“Lasciare spazio agli striscioni del campionato Under 21”, “Evitare speculazioni politiche”, “Era impolverato”, “Il vento l’aveva rovinato”, “No a campagne con striscioni e braccialetti”.
Questo è un piccolo campionario delle motivazioni che, nell’ultimo anno (ossia, dalla formazione del governo nazionale) e soprattutto nell’ultimo mese (cioè, dopo le elezioni amministrative), hanno spinto alcune amministrazioni – tra cui quella del Friuli Venezia Giulia – a rimuovere dalle facciate dei palazzi istituzionali lo striscione “Verità per Giulio Regeni”.
Ho tenuto da parte l’ultima.
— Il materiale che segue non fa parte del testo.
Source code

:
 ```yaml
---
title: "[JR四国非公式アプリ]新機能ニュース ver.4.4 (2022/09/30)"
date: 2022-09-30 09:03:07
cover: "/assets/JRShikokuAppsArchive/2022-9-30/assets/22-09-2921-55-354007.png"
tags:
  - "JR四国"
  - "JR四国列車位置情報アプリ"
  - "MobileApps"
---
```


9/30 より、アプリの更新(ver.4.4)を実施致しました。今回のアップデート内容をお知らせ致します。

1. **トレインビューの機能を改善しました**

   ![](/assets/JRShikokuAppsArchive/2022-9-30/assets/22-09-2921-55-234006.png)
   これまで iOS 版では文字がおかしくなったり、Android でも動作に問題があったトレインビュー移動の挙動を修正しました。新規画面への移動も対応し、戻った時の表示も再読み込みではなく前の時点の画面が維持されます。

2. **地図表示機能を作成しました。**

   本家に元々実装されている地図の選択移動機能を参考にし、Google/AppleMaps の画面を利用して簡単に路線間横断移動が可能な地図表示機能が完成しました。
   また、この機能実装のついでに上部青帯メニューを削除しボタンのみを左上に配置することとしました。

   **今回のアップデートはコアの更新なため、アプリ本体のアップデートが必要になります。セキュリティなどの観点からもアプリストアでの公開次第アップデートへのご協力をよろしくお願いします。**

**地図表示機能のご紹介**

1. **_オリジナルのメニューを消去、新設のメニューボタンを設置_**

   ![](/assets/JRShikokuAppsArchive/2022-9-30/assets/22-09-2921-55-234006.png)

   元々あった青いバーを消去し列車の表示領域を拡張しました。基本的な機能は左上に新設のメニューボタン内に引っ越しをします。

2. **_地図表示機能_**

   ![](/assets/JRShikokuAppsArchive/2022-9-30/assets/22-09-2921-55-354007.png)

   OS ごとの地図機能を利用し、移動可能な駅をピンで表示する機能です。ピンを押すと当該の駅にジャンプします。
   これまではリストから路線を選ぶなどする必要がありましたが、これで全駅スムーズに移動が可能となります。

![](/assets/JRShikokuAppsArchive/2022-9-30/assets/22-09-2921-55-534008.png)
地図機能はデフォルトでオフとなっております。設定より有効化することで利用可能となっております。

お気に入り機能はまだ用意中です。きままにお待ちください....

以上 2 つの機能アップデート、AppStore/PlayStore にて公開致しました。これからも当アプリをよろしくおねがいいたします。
Perché, non credo involontariamente, l’ha espressa il sindaco di Sassuolo: “Quella di Giulio Regeni è una storia vecchia”.
La prima cosa che viene in mente è che se davvero quella di Giulio, a 41 mesi dal suo rapimento al Cairo, è una “storia vecchia”, lo è diventata perché il governo egiziano voleva che fosse così e perché tre distinti governi italiani non hanno fatto niente per impedirlo.
Ma non è una “storia vecchia”, quella di Giulio, no. Non lo è neanche quella di Ilaria Alpi e Milan Hrovatin, eppure è passato un quarto di secolo. Le storie non invecchiano fino a quando non si arriva alla verità.
Chi fa campagne per i diritti umani, soprattutto chi le fa in prima persona – sopravvissuti e testimoni – sa che i tempi sono lunghi: la ricerca della verità e della giustizia coinvolge più generazioni. La ricerca della verità e della giustizia è un fastidio per molti, sì. Perché obbliga a ricordare, costringe a pensare al presente.
Se il sindaco di Sassuolo e i suoi colleghi pensano che rimuovendo lo striscione “Verità per Giulio Regeni” ci abbiano spinto a dimenticare e a parlare di Giulio al passato, hanno commesso un errore madornale.